Now I am at the crossroads again, never having lost contact with this man, but not having asked for anything from him in regards to his son. Yet, in his endeavor to cheer me up in the past two days he tripped over the landmine of emotions that I had not truly shared with him regarding my anger and bitterness in his complete absence of support of any kind for me or his son. I haven’t and don’t expect him to be a hands-on dad, but I have always wanted him to at least not be the guy who runs away and hides his head in the sand because something in his life didn’t go the way he planned.

 

I confronted him about my feelings, said my piece, and cried out a lot of the trapped emotion I’ve held onto for the past four years. His response was to apologize, tell me how he plans to financially support his son and endeavor to be stationed here so that he can take a more active role in his son’s life. While this sounds good I have a hard time truly believing this will follow.
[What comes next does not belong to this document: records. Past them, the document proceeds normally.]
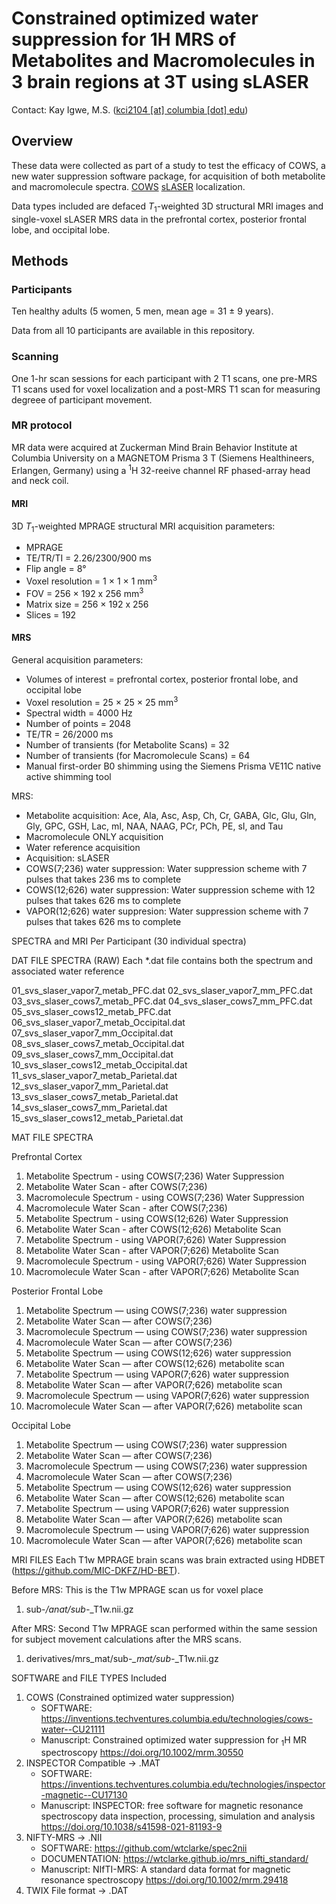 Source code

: # Constrained optimized water suppression for 1H MRS of Metabolites and Macromolecules in 3 brain regions at 3T using sLASER

Contact: Kay Igwe, M.S. ([kci2104 [at] columbia [dot] edu](mailto:kci2104@columbia.edu))

## Overview

These data were collected as part of a study to test the efficacy of COWS, a new water suppression software package, for acquisition of both metabolite and macromolecule spectra. [COWS](https://doi.org/10.1002/mrm.30550) [sLASER](https://doi.org/10.1002/mrm.21302) localization.

Data types included are defaced *T*<sub>1</sub>-weighted 3D structural MRI images and single-voxel sLASER MRS data in the prefrontal cortex, posterior frontal lobe, and occipital lobe.

## Methods

### Participants

Ten healthy adults (5 women, 5 men, mean age = 31 ± 9 years).


Data from all 10 participants are available in this repository.

### Scanning

One 1-hr scan sessions for each participant with 2 T1 scans, one pre-MRS T1 scans used for voxel localization and a post-MRS T1 scan for measuring degreee of participant movement.

### MR protocol

MR data were acquired at Zuckerman Mind Brain Behavior Institute at Columbia University on a MAGNETOM Prisma 3 T (Siemens Healthineers, Erlangen, Germany) using a <sup>1</sup>H 32-reeive channel RF phased-array head and neck coil.

#### MRI

3D *T*<sub>1</sub>-weighted MPRAGE structural MRI acquisition parameters:

- MPRAGE
- TE/TR/TI = 2.26/2300/900 ms
- Flip angle = 8°
- Voxel resolution = 1 × 1 × 1 mm<sup>3</sup>
- FOV = 256 × 192 x 256 mm<sup>3</sup>
- Matrix size = 256 × 192 x 256
- Slices = 192


#### MRS

General acquisition parameters:

- Volumes of interest = prefrontal cortex, posterior frontal lobe, and occipital lobe
- Voxel resolution = 25 × 25 × 25 mm<sup>3</sup>
- Spectral width = 4000 Hz
- Number of points = 2048
- TE/TR = 26/2000 ms
- Number of transients (for Metabolite Scans) = 32
- Number of transients (for Macromolecule Scans) = 64
- Manual first-order B0 shimming using the Siemens Prisma VE11C native active shimming tool

MRS:

- Metabolite acquisition: Ace, Ala, Asc, Asp, Ch, Cr, GABA, Glc, Glu, Gln, Gly, GPC, GSH, Lac, mI, NAA, NAAG, PCr, PCh, PE, sI, and Tau
- Macromolecule ONLY acquisition
- Water reference acquisition
- Acquisition: sLASER
- COWS(7;236) water suppression: Water suppression scheme with 7 pulses that takes 236 ms to complete
- COWS(12;626) water suppression: Water suppression scheme with 12 pulses that takes 626 ms to complete
- VAPOR(12;626) water suppresion: Water suppression scheme with 7 pulses that takes 626 ms to complete


SPECTRA and MRI Per Participant (30 individual spectra)

DAT FILE SPECTRA (RAW)
Each *.dat file contains both the spectrum and associated water reference

01_svs_slaser_vapor7_metab_PFC.dat
02_svs_slaser_vapor7_mm_PFC.dat
03_svs_slaser_cows7_metab_PFC.dat
04_svs_slaser_cows7_mm_PFC.dat
05_svs_slaser_cows12_metab_PFC.dat
06_svs_slaser_vapor7_metab_Occipital.dat
07_svs_slaser_vapor7_mm_Occipital.dat
08_svs_slaser_cows7_metab_Occipital.dat
09_svs_slaser_cows7_mm_Occipital.dat
10_svs_slaser_cows12_metab_Occipital.dat
11_svs_slaser_vapor7_metab_Parietal.dat
12_svs_slaser_vapor7_mm_Parietal.dat
13_svs_slaser_cows7_metab_Parietal.dat
14_svs_slaser_cows7_mm_Parietal.dat
15_svs_slaser_cows12_metab_Parietal.dat


MAT FILE SPECTRA

Prefrontal Cortex
1. Metabolite Spectrum - using COWS(7;236) Water Suppression
2. Metabolite Water Scan - after COWS(7;236)
3. Macromolecule Spectrum - using COWS(7;236) Water Suppression
4. Macromolecule Water Scan - after COWS(7;236)
5. Metabolite Spectrum - using COWS(12;626) Water Suppression
6. Metabolite Water Scan - after COWS(12;626) Metabolite Scan
7. Metabolite Spectrum - using VAPOR(7;626) Water Suppression
8. Metabolite Water Scan - after VAPOR(7;626) Metabolite Scan
9. Macromolecule Spectrum - using VAPOR(7;626) Water Suppression
10. Macromolecule Water Scan - after VAPOR(7;626) Metabolite Scan

Posterior Frontal Lobe
1. Metabolite Spectrum — using COWS(7;236) water suppression
2. Metabolite Water Scan — after COWS(7;236)
3. Macromolecule Spectrum — using COWS(7;236) water suppression
4. Macromolecule Water Scan — after COWS(7;236)
5. Metabolite Spectrum — using COWS(12;626) water suppression
6. Metabolite Water Scan — after COWS(12;626) metabolite scan
7. Metabolite Spectrum — using VAPOR(7;626) water suppression
8. Metabolite Water Scan — after VAPOR(7;626) metabolite scan
9. Macromolecule Spectrum — using VAPOR(7;626) water suppression
10. Macromolecule Water Scan — after VAPOR(7;626) metabolite scan

Occipital Lobe
1. Metabolite Spectrum — using COWS(7;236) water suppression
2. Metabolite Water Scan — after COWS(7;236)
3. Macromolecule Spectrum — using COWS(7;236) water suppression
4. Macromolecule Water Scan — after COWS(7;236)
5. Metabolite Spectrum — using COWS(12;626) water suppression
6. Metabolite Water Scan — after COWS(12;626) metabolite scan
7. Metabolite Spectrum — using VAPOR(7;626) water suppression
8. Metabolite Water Scan — after VAPOR(7;626) metabolite scan
9. Macromolecule Spectrum — using VAPOR(7;626) water suppression
10. Macromolecule Water Scan — after VAPOR(7;626) metabolite scan


MRI FILES
Each T1w MPRAGE brain scans was brain extracted using HDBET (https://github.com/MIC-DKFZ/HD-BET).

Before MRS: This is the T1w MPRAGE scan us for voxel place
1. sub-*/anat/sub-*_T1w.nii.gz

After MRS: Second T1w MPRAGE scan performed within the same session for subject movement calculations after the MRS scans.
1. derivatives/mrs_mat/sub-*_mat/sub-*_T1w.nii.gz


SOFTWARE and FILE TYPES Included
1. COWS (Constrained optimized water suppression)
	- SOFTWARE: https://inventions.techventures.columbia.edu/technologies/cows-water--CU21111
	- Manuscript: Constrained optimized water suppression for <sub>1</sub>H MR spectroscopy https://doi.org/10.1002/mrm.30550
2. INSPECTOR Compatible -> .MAT
	- SOFTWARE: https://inventions.techventures.columbia.edu/technologies/inspector-magnetic--CU17130
	- Manuscript: INSPECTOR: free software for magnetic resonance spectroscopy data inspection, processing, simulation and analysis https://doi.org/10.1038/s41598-021-81193-9
3. NIFTY-MRS -> .NII
	- SOFTWARE: https://github.com/wtclarke/spec2nii
	- DOCUMENTATION: https://wtclarke.github.io/mrs_nifti_standard/
	- Manuscript: NIfTI-MRS: A standard data format for magnetic resonance spectroscopy https://doi.org/10.1002/mrm.29418
4. TWIX File format -> .DAT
If it is true it also complicates things for me as I have grown used to not having him in my life and seeing him again will lead to a number of emotional conflicts regarding my continued love for him and both of our continued attraction to one another.

 

I won’t pretend to think that he loves me the way I love him, but part of me always seems to hope that something will change that will allow things to be better with us than they have been. It seems to be a hopeless romantic side that has no basis in what could ever possibly be for me. It just hurts and even in knowing that I could potentially have him be a better father to his son, it would still kill me each and every time just to see him, knowing that he isn’t mine, knowing that he isn’t ever going to be mine.

 

It isn’t that I’m not grateful for what I have: My husband is the world to me and he has never put me through any pain and suffering the way that every other man in my life has, including my younger son’s bio-dad. Yet, I also never had the passion and thrill with my husband either. We have been steady and comfortable for most of our relationship. I don’t regret it, but there is a reason that I am not monogamous: I want passion and fun. I need escape from the mundane and an edge of danger and naughtiness to help me get through the day sometimes. I have that normal comforting vanilla life right now and it just isn’t enough…yet the alternative is chaotic and worrisome. 

 

I cannot know what will come to pass until it does. I suppose worrying over it won’t help.